**TASK OBJECTIVE:**
Output only the span of lines that begins at the line containing "timedatectl set-time YYYY-MM-DD" and ends at the last line of the data, both included, exactly as they appear.
==== DATA RECORDS
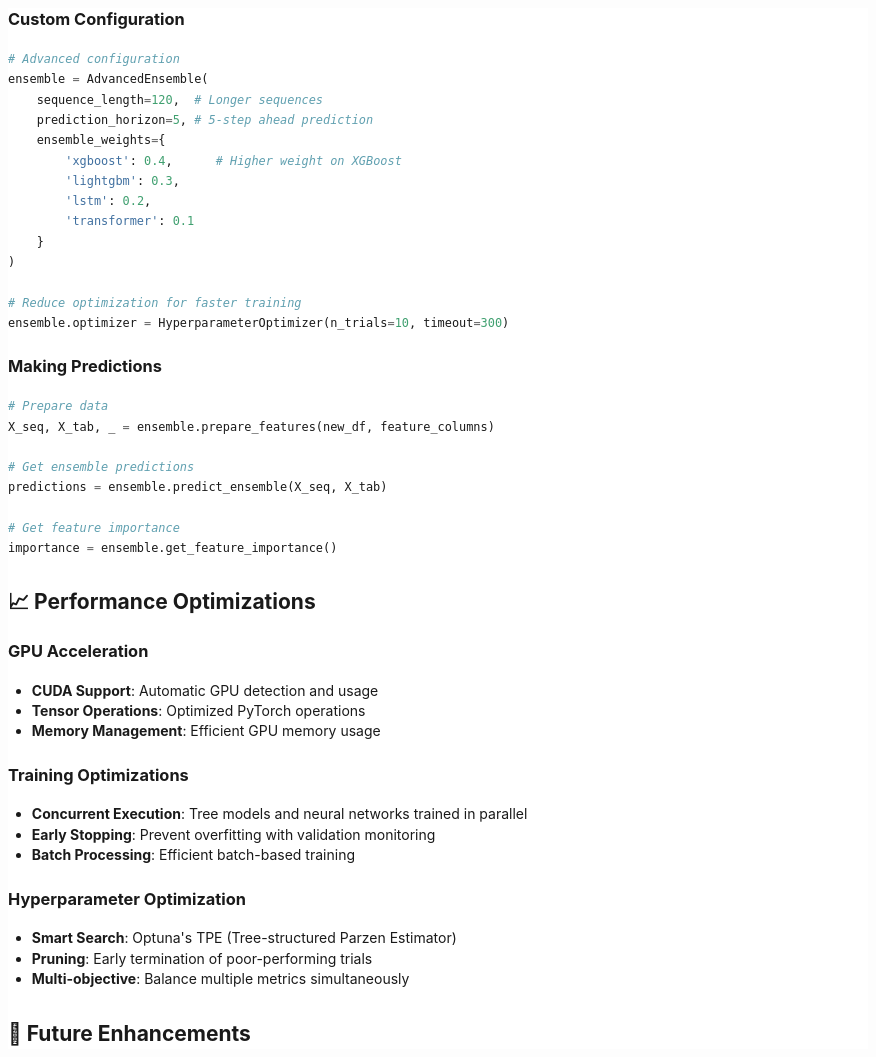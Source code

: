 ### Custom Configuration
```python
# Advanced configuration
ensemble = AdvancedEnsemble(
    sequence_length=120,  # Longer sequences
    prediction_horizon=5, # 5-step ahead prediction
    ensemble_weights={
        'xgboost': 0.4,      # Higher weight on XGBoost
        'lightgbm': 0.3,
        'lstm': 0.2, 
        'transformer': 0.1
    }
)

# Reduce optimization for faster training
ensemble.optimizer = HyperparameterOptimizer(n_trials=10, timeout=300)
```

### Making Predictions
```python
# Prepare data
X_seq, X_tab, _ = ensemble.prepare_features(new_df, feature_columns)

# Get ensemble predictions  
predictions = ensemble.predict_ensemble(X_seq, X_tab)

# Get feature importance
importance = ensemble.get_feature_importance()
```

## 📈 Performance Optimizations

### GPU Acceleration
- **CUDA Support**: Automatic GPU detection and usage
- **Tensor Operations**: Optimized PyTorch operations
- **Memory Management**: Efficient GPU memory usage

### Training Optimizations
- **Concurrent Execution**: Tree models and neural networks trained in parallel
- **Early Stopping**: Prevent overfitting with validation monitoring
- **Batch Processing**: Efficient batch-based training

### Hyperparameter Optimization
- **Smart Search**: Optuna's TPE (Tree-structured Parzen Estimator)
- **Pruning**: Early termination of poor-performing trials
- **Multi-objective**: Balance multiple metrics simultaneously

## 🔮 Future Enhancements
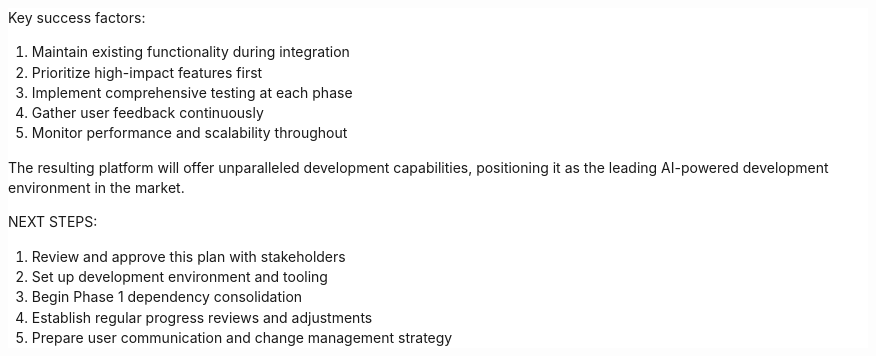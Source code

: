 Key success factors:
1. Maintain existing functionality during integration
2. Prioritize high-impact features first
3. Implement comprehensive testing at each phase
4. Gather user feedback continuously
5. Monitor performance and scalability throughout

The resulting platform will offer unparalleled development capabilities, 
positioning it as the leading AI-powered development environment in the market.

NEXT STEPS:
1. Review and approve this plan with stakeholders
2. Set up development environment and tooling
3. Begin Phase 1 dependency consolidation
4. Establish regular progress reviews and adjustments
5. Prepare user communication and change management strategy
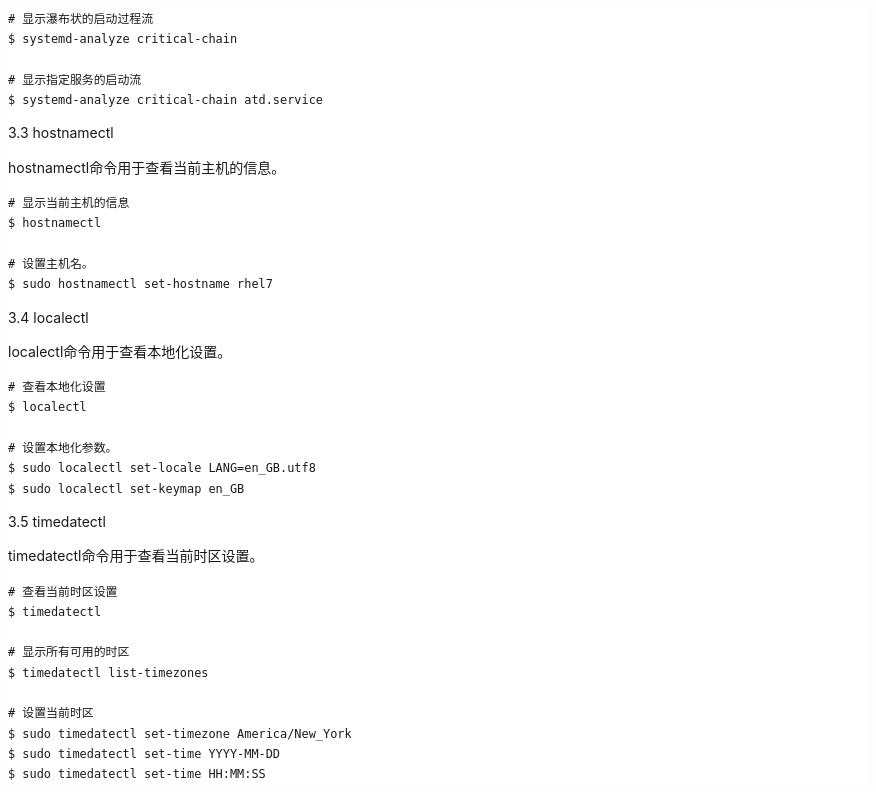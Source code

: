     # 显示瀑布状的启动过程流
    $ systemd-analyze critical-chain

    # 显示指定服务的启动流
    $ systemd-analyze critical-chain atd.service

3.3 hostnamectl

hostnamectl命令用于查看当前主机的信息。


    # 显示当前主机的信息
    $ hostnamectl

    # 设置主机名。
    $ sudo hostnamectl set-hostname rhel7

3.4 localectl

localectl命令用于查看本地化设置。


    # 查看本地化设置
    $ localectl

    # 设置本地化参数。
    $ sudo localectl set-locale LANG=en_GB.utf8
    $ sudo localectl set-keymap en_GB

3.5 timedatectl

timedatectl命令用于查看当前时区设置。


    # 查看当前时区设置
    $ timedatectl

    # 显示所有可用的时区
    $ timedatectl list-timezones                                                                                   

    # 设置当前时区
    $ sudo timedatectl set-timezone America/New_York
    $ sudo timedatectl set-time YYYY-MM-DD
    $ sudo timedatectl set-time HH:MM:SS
========
**ANSWER SECTION:**
    $ sudo timedatectl set-time YYYY-MM-DD
    $ sudo timedatectl set-time HH:MM:SS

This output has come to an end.